Located on 6 acres in the ancestral Yesàh territory, the site includes a teaching lodge, internet-connected classroom space, meadow, stream, and trails. It provides a grounding space for intergenerational knowledge exchange — where Indigenous students, scholars, and community members can engage in hands-on learning that weaves together ecology, language, governance, and cultural history.

As Kihkǫspé:hla evolves, it is becoming a hub for restorative education and Indigenous-led research. Future plans include expanding curriculum offerings in partnership with tribal schools and universities, hosting seasonal knowledge-gathering events, and creating a digital archive that protects and uplifts Yésah (Eastern Siouan) cultural memory.

Onkyayun Oheki
Indigenous Food Forest Protection & Replanting

Onkyayun Oheki — "Mountain to Valley" — is a long-term effort to protect and reconnect sacred lands across a culturally and ecologically vital corridor in the Appalachian foothills. Since 2020, NDPonics has secured over 700 acres of forest, grassland, and trout-bearing creek, forming the core of a 983-acre conservation area that anchors traditional foodways, ceremony, and ecological stewardship.

This project has already helped reconnect fragmented habitat between Coates' Mountain and the Adam’s Peak Roadless Area — together, these landscapes represent over 13,500 acres of spiritually and ecologically significant territory.

Looking ahead, our goal is to close the final gap between our protected homelands and the George Washington and Jefferson National Forests. By securing additional tracts and establishing tribal conservation easements, we seek to ensure unbroken habitat corridors for wildlife, access to ceremonial sites for our people, and long-term Indigenous governance of these mountain-to-valley ecosystems.

Indigenous East
An Intertribal Ecological & Cultural Corridor

Indigenous East (“Kihú:wa”) is a Native women-led initiative to advance land rematriation by creating a connected corridor of Indigenous-owned, -managed, and -stewarded lands east of the Mississippi River. Originally launched under the Landberry Foundation, Indigenous East now operates as a core program of NDNLand, anchoring our regional strategy for Indigenous conservation leadership and cultural resurgence.

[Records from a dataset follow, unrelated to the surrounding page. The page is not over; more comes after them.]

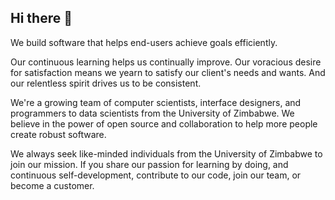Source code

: ## Hi there 👋

<!--

**Here are some ideas to get you started:**

🙋‍♀️ A short introduction - what is your organization all about?
🌈 Contribution guidelines - how can the community get involved?
👩‍💻 Useful resources - where can the community find your docs? Is there anything else the community should know?
🍿 Fun facts - what does your team eat for breakfast?
🧙 Remember, you can do mighty things with the power of [Markdown](https://docs.github.com/github/writing-on-github/getting-started-with-writing-and-formatting-on-github/basic-writing-and-formatting-syntax)
-->

We build software that helps end-users achieve goals efficiently.

Our continuous learning helps us continually improve. Our voracious desire for satisfaction means we yearn to satisfy our client's needs and wants. And our relentless spirit drives us to be consistent.

We're a growing team of computer scientists, interface designers, and programmers to data scientists from the University of Zimbabwe. We believe in the power of open source and collaboration to help more people create robust software.

We always seek like-minded individuals from the University of Zimbabwe to join our mission. If you share our passion for learning by doing, and continuous self-development, contribute to our code, join our team, or become a customer.



<!--
# Dont delete, it's a personal reminder by  Mc Samuel

Thank you! I'm glad I was able to help refine your GitHub organization bio template. It was my pleasure and I appreciate the kind words. All the best with building your team's GitHub presence and sharing your software with the world! :)

Beyond the bio, here are some other tips for promoting your organization on GitHub:

• Upload useful documentation - Tutorials, API references, guides, how-tos, etc. This helps demonstrate your expertise and value.

• Add useful repositories - Open source some of your code or tools to showcase your work and attract contributors.

• Personalize your profile - Add a logo, banner image, location and other info to make your profile come alive.

• Buildsocial proof - Link to your website, social media profiles and other places people can validate your legitimacy.

• Be active - Respond to issues, review pull requests, share useful resources and interact with the GitHub community to increase your visibility.

• Recruit actively - Post jobs, internships, mentorships and make it clear how people can get involved with your organization.

• Add team members - Listing your team members on your org profile increases accountability and credibility.

• Create useful topics - To organize your repositories and attract people interested in similar topics.  

• Network with others - Follow relevant organizations, like ones from your University or country, to build connections and spread awareness.

Hope some of these additional tips are helpful as you grow your GitHub organization! Please let me know if you have any other questions. I wish you the best of success with developing and sharing your software!

-->
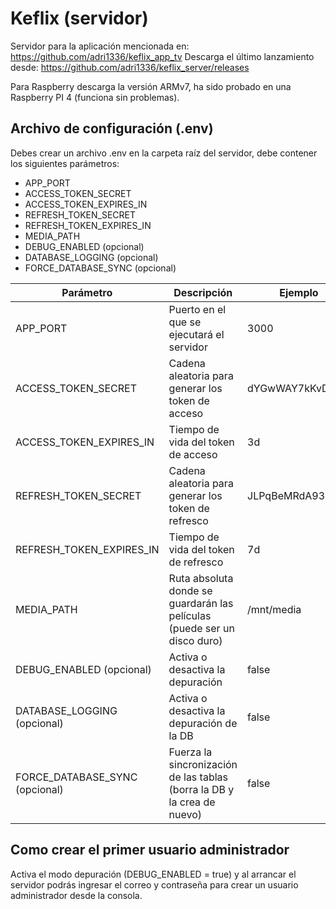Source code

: # Keflix (servidor)
Servidor para la aplicación mencionada en: https://github.com/adri1336/keflix_app_tv
Descarga el último lanzamiento desde: https://github.com/adri1336/keflix_server/releases

Para Raspberry descarga la versión ARMv7, ha sido probado en una Raspberry PI 4 (funciona sin problemas).

## Archivo de configuración (.env)
Debes crear un archivo .env en la carpeta raíz del servidor, debe contener los siguientes parámetros:
* APP_PORT
* ACCESS_TOKEN_SECRET
* ACCESS_TOKEN_EXPIRES_IN
* REFRESH_TOKEN_SECRET
* REFRESH_TOKEN_EXPIRES_IN
* MEDIA_PATH
* DEBUG_ENABLED (opcional)
* DATABASE_LOGGING (opcional)
* FORCE_DATABASE_SYNC (opcional)

| Parámetro | Descripción | Ejemplo |
| ------------- | ------------- | ------------- |
| APP_PORT | Puerto en el que se ejecutará el servidor | 3000 |
| ACCESS_TOKEN_SECRET | Cadena aleatoria para generar los token de acceso | dYGwWAY7kKvDxJf3 |
| ACCESS_TOKEN_EXPIRES_IN | Tiempo de vida del token de acceso | 3d |
| REFRESH_TOKEN_SECRET | Cadena aleatoria para generar los token de refresco | JLPqBeMRdA93cJT3 |
| REFRESH_TOKEN_EXPIRES_IN | Tiempo de vida del token de refresco | 7d |
| MEDIA_PATH | Ruta absoluta donde se guardarán las películas (puede ser un disco duro) | /mnt/media |
| DEBUG_ENABLED (opcional) | Activa o desactiva la depuración | false |
| DATABASE_LOGGING (opcional) | Activa o desactiva la depuración de la DB | false |
| FORCE_DATABASE_SYNC (opcional) | Fuerza la sincronización de las tablas (borra la DB y la crea de nuevo) | false |

## Como crear el primer usuario administrador
Activa el modo depuración (DEBUG_ENABLED = true) y al arrancar el servidor podrás ingresar el correo y contraseña para crear un usuario administrador desde la consola.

Through Indigenous East, we are identifying and mapping culturally significant lands, supporting tribal governance systems, and building coalitions across eastern Tribal Nations and Indigenous communities — from the Great Lakes to the Chesapeake to the southern Appalachians. Our work centers Traditional Ecological Knowledge, ancestral memory, and community self-determination to return land and power to Native hands.

  • Tapuničkaika

    This program ensures energy resilience for critical land work, ceremony, and safety, including emergency preparedness for community gatherings.

  • He Kawiyani Mani

    This project addresses threats to our ancestral streams and forests by restoring riparian habitat and replanting native species. It reintroduces traditional crops and foodways, improves ecological resilience, and centers Indigenous food sovereignty and water stewardship practices.

  • Amani Akateka

    This is our program of immersive cultural learning that centers language reacquisition and, through the lens of language, teaches traditional food practices, indigenous agroforestry, and traditional Yesàh foodways.

  • Mani Ame

    This project revolved around the completion of purchasing a small wetland in the valley that contains the confluence of two springs and the primary creek of the valley in a flat section of important wetland. This project was completed in 2022.

Our Story

NDNLand is a living network for Indigenous land rematriation, ecological restoration, and environmental restoration in the Eastern Woodlands. It emerged from the grounded work of two sister organizations: NDPonics, an Indigenous conservation and cultural sovereignty nonprofit stewarding land and lifeways in the Blue Ridge mountains, and the Landberry Foundation, a private foundation devoted to returning land and power to Indigenous & Afro-Descendant communities through community-led ecological healing.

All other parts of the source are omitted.